[
https://issues.apache.org/jira/browse/HDFS-9513?page=com.atlassian.jira.plugin.system.issuetabpanels:comment-tabpanel&focusedCommentId=15044978#comment-15044978
]
Brahma Reddy Battula commented on HDFS-9513:
--------------------------------------------
This issue is already reported in HDFS-6481 and its throwing
HadoopIllegalArgmentException instead of AIOBException.
I think it would be good to provide a way to workaround this problem for the
older clients rather than rejecting their requests straightway considering the
cluster size (8000+) mentioned here to upgrade.
Patch provided might work as workaround for older clients. Any thoughts
[~szetszwo]/[~arpitagarwal]
[~Deng FEI],I have few comments about the patch.
1. DatanodeDescriptor#getPerferedStorageInfo(), might not be required. instead
one DUMMY storage, May be first storage of DN, can be chosen.
Currently {{DatanodeManager#getDatanodeStorageInfos(..)}} is used for 3 calls,
getAdditionalDatanode(), updatePipeline(), commitBlockSynchronization(). In all
these operations, Might get the same problem in case of old clients. Since
client dont understand storages, we need not worry to select storage.
a. getAdditionalDatanode(), updatePipeline() will be calls from clients
directly. But only updatePipeline results will be stored as is. Even then, once
the Incremental Block reports is received, these storage will be updated to
have proper details in namenode.
b. commitBlockSynchronization() will be from datanodes, and even in this
case, it might not lead to this workaround as it will have new targets.

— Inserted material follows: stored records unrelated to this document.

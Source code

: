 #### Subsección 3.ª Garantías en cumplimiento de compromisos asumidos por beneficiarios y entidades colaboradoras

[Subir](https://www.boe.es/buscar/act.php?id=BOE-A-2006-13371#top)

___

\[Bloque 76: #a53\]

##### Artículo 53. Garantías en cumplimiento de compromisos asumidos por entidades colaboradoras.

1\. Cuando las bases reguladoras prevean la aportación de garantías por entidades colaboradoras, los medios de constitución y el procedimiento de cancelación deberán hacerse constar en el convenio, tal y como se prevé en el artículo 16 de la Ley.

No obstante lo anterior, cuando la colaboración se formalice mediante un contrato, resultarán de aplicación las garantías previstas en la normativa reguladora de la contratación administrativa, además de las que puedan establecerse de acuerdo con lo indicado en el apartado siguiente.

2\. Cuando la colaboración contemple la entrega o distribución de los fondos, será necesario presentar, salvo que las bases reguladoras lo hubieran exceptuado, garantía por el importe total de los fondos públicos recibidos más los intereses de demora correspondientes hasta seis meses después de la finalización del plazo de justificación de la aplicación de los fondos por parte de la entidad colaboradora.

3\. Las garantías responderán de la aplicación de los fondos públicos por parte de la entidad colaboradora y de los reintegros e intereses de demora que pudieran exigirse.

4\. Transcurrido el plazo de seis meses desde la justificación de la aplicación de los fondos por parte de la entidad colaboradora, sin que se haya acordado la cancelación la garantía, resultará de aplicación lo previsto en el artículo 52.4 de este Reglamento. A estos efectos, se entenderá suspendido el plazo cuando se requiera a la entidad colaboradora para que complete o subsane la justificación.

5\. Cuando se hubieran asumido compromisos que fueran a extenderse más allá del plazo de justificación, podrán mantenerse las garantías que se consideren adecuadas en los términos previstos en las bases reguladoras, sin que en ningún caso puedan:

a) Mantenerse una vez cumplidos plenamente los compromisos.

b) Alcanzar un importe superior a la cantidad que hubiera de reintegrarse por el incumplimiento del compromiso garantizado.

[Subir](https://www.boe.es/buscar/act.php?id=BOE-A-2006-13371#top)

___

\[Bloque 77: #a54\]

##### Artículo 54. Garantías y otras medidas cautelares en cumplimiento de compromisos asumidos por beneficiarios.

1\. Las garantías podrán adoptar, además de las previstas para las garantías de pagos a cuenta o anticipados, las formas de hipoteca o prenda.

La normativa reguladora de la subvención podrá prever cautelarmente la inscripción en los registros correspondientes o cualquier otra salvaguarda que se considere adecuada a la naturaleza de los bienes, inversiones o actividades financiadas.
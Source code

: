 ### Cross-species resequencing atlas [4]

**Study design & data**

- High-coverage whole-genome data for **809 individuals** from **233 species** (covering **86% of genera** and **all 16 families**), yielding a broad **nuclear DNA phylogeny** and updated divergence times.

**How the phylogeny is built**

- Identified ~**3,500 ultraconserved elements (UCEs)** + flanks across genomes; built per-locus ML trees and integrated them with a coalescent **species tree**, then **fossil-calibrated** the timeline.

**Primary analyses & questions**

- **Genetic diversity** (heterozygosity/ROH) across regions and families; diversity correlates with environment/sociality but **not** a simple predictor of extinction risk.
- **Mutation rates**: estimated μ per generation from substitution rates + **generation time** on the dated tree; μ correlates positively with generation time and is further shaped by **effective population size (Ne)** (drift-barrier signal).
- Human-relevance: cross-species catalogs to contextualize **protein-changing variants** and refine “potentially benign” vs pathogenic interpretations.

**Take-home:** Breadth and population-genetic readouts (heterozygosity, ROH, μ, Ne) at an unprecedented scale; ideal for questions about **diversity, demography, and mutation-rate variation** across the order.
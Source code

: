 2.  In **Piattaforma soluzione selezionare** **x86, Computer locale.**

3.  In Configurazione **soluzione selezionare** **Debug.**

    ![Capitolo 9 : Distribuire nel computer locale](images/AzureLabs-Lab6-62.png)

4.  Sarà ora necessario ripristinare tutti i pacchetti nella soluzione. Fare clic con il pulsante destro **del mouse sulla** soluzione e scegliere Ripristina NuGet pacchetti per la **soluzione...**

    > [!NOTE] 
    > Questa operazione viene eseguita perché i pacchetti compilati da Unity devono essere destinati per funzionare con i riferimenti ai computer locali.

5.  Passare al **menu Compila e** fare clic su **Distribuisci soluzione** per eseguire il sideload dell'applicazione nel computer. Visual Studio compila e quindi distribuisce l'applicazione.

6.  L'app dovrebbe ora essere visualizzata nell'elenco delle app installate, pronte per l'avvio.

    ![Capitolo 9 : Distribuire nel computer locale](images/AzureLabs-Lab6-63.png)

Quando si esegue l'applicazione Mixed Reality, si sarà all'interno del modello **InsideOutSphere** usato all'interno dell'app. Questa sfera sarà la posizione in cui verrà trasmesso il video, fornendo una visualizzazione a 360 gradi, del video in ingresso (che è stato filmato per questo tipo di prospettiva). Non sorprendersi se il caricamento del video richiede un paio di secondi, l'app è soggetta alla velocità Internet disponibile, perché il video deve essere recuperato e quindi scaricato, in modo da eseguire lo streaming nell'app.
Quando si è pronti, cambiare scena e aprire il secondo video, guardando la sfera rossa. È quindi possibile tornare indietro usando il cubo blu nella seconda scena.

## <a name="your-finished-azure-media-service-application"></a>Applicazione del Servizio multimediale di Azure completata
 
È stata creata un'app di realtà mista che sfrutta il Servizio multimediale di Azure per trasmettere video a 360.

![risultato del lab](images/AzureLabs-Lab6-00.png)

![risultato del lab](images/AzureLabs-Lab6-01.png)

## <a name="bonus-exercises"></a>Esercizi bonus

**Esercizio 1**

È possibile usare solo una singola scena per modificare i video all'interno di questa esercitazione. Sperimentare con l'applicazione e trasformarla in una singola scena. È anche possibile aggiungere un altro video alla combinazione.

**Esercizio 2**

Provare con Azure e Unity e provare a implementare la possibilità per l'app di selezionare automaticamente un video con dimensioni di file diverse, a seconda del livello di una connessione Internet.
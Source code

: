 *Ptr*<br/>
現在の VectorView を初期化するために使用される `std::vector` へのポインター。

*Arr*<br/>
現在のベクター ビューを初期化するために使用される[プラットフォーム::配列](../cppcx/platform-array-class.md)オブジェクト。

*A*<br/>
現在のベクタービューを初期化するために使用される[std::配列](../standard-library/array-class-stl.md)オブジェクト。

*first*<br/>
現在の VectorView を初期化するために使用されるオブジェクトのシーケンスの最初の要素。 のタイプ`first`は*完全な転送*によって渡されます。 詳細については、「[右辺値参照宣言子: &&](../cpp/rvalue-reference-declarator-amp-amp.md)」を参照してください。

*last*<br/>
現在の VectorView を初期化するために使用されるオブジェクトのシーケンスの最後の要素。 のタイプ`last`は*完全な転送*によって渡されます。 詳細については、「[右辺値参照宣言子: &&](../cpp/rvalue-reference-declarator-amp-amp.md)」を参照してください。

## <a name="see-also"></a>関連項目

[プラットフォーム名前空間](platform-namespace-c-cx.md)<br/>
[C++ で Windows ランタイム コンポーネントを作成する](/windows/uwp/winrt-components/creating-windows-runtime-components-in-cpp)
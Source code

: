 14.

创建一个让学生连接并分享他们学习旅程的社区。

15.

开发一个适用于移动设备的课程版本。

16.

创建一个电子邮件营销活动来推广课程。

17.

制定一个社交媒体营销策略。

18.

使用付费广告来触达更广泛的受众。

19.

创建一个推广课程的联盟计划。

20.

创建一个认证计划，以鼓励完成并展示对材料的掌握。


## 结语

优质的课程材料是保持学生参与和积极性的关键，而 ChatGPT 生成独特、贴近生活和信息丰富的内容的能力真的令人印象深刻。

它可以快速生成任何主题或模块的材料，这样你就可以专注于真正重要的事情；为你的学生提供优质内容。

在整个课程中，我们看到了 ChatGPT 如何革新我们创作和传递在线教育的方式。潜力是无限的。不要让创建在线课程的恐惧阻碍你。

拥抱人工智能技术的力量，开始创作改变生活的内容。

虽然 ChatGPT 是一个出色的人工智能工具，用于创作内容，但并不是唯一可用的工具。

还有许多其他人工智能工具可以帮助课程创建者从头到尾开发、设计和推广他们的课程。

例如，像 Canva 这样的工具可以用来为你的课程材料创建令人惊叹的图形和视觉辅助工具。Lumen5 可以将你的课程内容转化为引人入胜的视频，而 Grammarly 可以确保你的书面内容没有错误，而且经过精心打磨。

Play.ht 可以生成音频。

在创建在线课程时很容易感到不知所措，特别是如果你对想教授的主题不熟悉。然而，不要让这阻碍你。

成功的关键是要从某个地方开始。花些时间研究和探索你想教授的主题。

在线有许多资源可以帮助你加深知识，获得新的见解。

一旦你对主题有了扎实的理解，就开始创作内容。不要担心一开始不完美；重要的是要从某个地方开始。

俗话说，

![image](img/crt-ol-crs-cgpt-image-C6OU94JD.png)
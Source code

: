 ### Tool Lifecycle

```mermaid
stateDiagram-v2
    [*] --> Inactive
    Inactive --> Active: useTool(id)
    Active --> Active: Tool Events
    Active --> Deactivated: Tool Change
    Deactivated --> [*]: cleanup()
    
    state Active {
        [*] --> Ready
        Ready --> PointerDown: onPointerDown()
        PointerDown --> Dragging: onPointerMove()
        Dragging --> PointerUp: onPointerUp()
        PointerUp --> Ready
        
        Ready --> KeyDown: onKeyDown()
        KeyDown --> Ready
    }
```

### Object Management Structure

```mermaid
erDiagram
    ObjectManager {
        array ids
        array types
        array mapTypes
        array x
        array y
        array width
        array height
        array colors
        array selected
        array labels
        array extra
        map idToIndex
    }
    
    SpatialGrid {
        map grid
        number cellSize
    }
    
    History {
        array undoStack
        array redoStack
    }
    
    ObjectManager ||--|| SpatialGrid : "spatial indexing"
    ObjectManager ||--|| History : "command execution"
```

Updated code can look like this
{code}
if (old) {
// CHOOSE First storage as dummy for writing support of Old client as a
// workaround for HDFS-9513.
// Later when the block report comes, actual storage Id will be
// restored in blocks map.
storages[i] = dd.getStorageInfos()[0];
} else {
storages[i] = dd.getStorageInfo(storageIDs[i]);
}
{code}
2. Also, may be we can have a config for this workaround and only use when
required. ?
3. Can you post a patch for trunk and latest branch-2.7, with HDFS-6481
included? Can throw exception, in case of config disabled, or request is not
from old client.
> DataNodeManager#getDataNodeStorageInfos not backward compatibility
> ------------------------------------------------------------------
>
> Key: HDFS-9513
> URL: https://issues.apache.org/jira/browse/HDFS-9513
> Project: Hadoop HDFS
> Issue Type: Bug
> Components: hdfs-client, namenode
> Affects Versions: 2.2.0, 2.7.1
> Environment: 2.2.0 HDFS Client &2.7.1 HDFS Cluster
> Reporter: 邓飞
> Assignee: 邓飞
> Priority: Blocker
> Attachments: patch.HDFS-9513.20151207
>
>
> We is upgraded our new HDFS cluster to 2.7.1,but we YARN cluster is
> 2.2.0(8000+,it's too hard to upgrade as soon as HDFS cluster).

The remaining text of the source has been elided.